I touched his cheek and looked into his eyes, thinking that I could definitely get used to a week of this. Lying on a soft bed with Morrissey, letting him gaze at my every move in his own wondrous, dreamy way. Wrapping my arm around the lovely curve of his side while we fell asleep. 

“Maybe. But it can’t leave the house.” 

He fell into my chest, and when he didn’t pick his head back up I knew he’d started crying. I stroked his hair and rubbed his back comfortingly, letting him stay on top of me as long as he needed. I continued to stay still while he cleaned himself up and washed his face; I didn’t dare move in case he went to sleep without being in my arms. He stepped out of the bathroom still sniffling. 

Morrissey fell asleep safely on my chest, and I was awake for at least an hour longer, my mind running through our time in the studio, saying goodbye to Stephen and the rest of them, and my nose nudging Moz’s warm stomach as he held me. 

We slept peacefully, neither of us remembering we had left our coats on the floor downstairs. 


	4. Chapter 4

**Notes for the Chapter:**

> Get your bulbous salutations ready.

Morrissey had slipped off my chest during the night but stayed curled up with my right side. When the alarm on my left went off he reached for it, but hit my chest instead and fell back asleep. 

“Come on, we got ‘bout an hour before Stephen gets here,” I said, shaking him. “We can find you a lovely breakfast of… whatever it is you eat.”

I poked his stomach and he groaned.

“I just want to stay here,” he lamented, but rolled out of bed anyway. 

I watched him slouch over to the dresser by the window, lazily picking up his clothes from yesterday off the floor as he went. Sunlight crept in through the blinds, shining onto parts of the dresser and the bed. I nervously checked the clock but couldn’t be arsed to get up yet. 

“I’ve got to find clothes in here that look like something I would wear,” Moz said, sliding a drawer open and pulling something green and striped out. “How’s this one?”

“No good. That’s a men’s shirt.”

Morrissey threw yesterday’s T shirt in my face, which I was too groggy to catch. After he turned around I pressed it against my lips, breathing it in. 

Something about watching him had become relaxing to me. I felt as if I didn’t have to worry when I was around him. I used to hate his apathetic stares and how he rolled his eyes at everything, even at such silly things as the dresser in front of us, but I understood now.

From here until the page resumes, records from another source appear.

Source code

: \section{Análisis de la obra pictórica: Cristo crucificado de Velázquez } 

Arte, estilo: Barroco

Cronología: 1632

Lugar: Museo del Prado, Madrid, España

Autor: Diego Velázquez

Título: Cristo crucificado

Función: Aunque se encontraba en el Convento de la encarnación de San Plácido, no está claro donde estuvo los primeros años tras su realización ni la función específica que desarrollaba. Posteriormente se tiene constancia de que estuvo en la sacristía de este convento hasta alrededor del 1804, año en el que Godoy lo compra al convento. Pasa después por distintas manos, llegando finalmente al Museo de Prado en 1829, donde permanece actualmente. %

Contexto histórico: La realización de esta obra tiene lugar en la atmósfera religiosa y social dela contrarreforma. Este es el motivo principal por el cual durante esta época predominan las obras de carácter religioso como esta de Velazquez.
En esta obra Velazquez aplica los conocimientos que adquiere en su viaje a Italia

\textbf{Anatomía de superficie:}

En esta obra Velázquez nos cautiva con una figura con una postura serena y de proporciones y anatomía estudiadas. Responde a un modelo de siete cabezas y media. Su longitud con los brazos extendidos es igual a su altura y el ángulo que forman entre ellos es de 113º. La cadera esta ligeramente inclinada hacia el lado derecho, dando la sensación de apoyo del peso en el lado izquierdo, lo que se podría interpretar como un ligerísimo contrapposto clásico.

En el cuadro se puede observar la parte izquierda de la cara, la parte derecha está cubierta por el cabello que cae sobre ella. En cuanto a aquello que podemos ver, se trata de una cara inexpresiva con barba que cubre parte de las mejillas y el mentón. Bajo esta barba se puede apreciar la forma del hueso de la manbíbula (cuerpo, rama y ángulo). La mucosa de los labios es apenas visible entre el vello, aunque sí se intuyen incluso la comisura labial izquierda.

The world truly does suck and Morrissey wasn’t about to pretend it didn’t to make other people feel better. The world was full of people who would chew with their mouths open or talk too much or antagonize him or keep us apart, but not us. 

Somehow brushing our teeth felt like the most homosexual thing we’d done together. He gave me such a sweet look in the mirror that I shoved him into the sink while he leaned over it.

Moz was drying his face when I turned the shower on and took my trousers off. 

“Oh,” he said shyly, turning around to leave the bathroom.

“Catch, Mozza,” I said, throwing a towel at him. He turned red but followed my lead. 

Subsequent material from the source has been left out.